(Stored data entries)

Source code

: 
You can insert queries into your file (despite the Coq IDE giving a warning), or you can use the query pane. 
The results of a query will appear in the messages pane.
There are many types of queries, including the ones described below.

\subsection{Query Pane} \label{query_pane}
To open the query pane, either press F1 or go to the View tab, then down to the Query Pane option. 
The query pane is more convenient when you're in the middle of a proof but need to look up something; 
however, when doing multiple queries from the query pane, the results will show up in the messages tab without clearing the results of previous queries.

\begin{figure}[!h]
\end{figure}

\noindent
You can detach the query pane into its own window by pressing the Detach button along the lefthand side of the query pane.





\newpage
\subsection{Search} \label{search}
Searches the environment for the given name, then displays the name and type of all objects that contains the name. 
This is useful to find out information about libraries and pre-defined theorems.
--
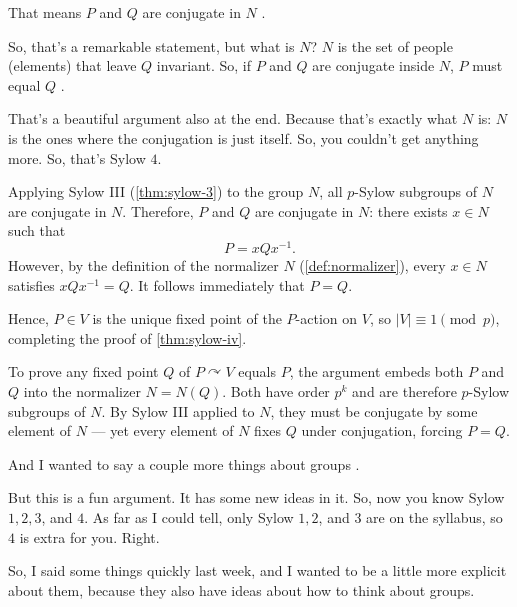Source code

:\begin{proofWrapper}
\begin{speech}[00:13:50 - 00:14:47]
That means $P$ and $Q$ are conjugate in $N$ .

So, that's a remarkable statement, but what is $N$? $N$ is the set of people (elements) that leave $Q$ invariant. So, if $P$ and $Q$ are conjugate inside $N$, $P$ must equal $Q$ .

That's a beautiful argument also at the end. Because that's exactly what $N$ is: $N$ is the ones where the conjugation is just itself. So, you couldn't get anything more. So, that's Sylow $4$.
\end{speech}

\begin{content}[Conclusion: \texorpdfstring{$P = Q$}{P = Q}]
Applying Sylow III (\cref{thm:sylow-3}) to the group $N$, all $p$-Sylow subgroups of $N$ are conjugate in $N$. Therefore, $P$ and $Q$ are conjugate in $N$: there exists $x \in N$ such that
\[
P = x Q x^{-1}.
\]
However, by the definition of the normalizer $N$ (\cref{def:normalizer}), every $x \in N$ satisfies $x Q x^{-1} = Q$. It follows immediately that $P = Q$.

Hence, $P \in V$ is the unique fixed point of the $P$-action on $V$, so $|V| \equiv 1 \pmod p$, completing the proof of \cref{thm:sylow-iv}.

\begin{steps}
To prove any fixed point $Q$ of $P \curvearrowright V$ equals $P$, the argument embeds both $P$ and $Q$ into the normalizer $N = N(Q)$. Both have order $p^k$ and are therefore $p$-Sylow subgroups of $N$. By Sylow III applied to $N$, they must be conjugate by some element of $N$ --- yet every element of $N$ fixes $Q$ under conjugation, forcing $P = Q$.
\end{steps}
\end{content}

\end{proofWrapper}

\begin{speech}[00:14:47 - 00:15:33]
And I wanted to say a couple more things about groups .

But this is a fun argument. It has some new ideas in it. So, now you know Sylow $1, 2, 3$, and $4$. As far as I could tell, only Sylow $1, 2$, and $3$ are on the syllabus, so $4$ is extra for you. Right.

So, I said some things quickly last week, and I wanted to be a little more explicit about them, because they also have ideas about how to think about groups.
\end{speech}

- _INSTRUCTIONS TO FOLLOW_:
Reproduce, exactly as they stand in the data above, the lines from the one that holds "however, when doing" to the one that holds "Searches the environment", inclusive.

- _REPLY_:
however, when doing multiple queries from the query pane, the results will show up in the messages tab without clearing the results of previous queries.

\begin{figure}[!h]
\end{figure}

\noindent
You can detach the query pane into its own window by pressing the Detach button along the lefthand side of the query pane.





\newpage
\subsection{Search} \label{search}
Searches the environment for the given name, then displays the name and type of all objects that contains the name. 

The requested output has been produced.